Homélies, photos, voyages, évènements, commentaires
4e dimanche du Carême "B" 18 03 12
1ère lecture Second livre des Chronique 36,14-16 et 19-23
2ème lecture St Paul aux Ephésiens 2,4-10
Evangile de Jésus Christ selon St Jean 3, 14-21
Rappelez-vous le serpent que Moïse a fait lever dans le désert ; il faut que le Fils de l’Homme soit élevé de la même manière, et alors quiconque croira en lui aura la vie éternelle.
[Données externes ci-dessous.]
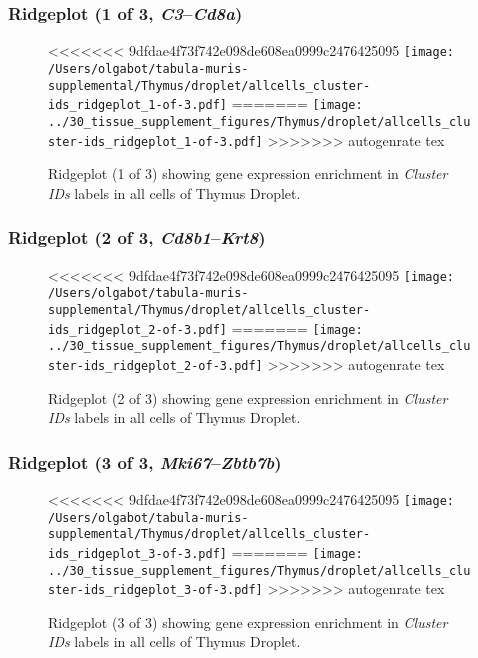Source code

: \clearpage

\subsubsection{Ridgeplot (1 of 3, \emph{C3}--\emph{Cd8a})}
\begin{figure}[h]
\centering
<<<<<<< 9dfdae4f73f742e098de608ea0999c2476425095
\texttt{[image: /Users/olgabot/tabula-muris-supplemental/Thymus/droplet/allcells\_cluster-ids\_ridgeplot\_1-of-3.pdf]}
=======
\texttt{[image: ../30\_tissue\_supplement\_figures/Thymus/droplet/allcells\_cluster-ids\_ridgeplot\_1-of-3.pdf]}
>>>>>>> autogenrate tex

\caption{ Ridgeplot (1 of 3)  showing gene expression enrichment in \emph{Cluster IDs} labels in all cells of Thymus Droplet. }
\end{figure}


\clearpage

\subsubsection{Ridgeplot (2 of 3, \emph{Cd8b1}--\emph{Krt8})}
\begin{figure}[h]
\centering
<<<<<<< 9dfdae4f73f742e098de608ea0999c2476425095
\texttt{[image: /Users/olgabot/tabula-muris-supplemental/Thymus/droplet/allcells\_cluster-ids\_ridgeplot\_2-of-3.pdf]}
=======
\texttt{[image: ../30\_tissue\_supplement\_figures/Thymus/droplet/allcells\_cluster-ids\_ridgeplot\_2-of-3.pdf]}
>>>>>>> autogenrate tex

\caption{ Ridgeplot (2 of 3)  showing gene expression enrichment in \emph{Cluster IDs} labels in all cells of Thymus Droplet. }
\end{figure}


\clearpage

\subsubsection{Ridgeplot (3 of 3, \emph{Mki67}--\emph{Zbtb7b})}
\begin{figure}[h]
\centering
<<<<<<< 9dfdae4f73f742e098de608ea0999c2476425095
\texttt{[image: /Users/olgabot/tabula-muris-supplemental/Thymus/droplet/allcells\_cluster-ids\_ridgeplot\_3-of-3.pdf]}
=======
\texttt{[image: ../30\_tissue\_supplement\_figures/Thymus/droplet/allcells\_cluster-ids\_ridgeplot\_3-of-3.pdf]}
>>>>>>> autogenrate tex

\caption{ Ridgeplot (3 of 3)  showing gene expression enrichment in \emph{Cluster IDs} labels in all cells of Thymus Droplet. }
\end{figure}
Oui, comme Dieu a aimé le monde ! Il a donné le Fils unique pour que celui qui croit en lui ait la vie éternelle et n’aille pas à sa perte. Dieu a envoyé le Fils dans le monde, non pas pour juger le monde, mais pour que le monde soit sauvé grâce à lui. Pour celui qui croit en lui, il n’y a pas de jugement. Par contre, celui qui refuse de croire s’est déjà condamné, puisqu’il n’a pas cru dans le Nom du Fils unique de Dieu. Le jugement, c’est cela même : la lumière est venue dans le monde et les hommes ont choisi les ténèbres plutôt que la lumière, car ils faisaient le mal. Celui qui fait le mal n’aime pas la lumière, et il ne vient pas à la lumière, car alors il deviendrait clair que ses œuvres sont mauvaises. Au contraire, celui qui fait la vérité vient à la lumière, pour qu’on voie clairement que toutes ses œuvres ont été faites en Dieu.” (Bible des Peuples)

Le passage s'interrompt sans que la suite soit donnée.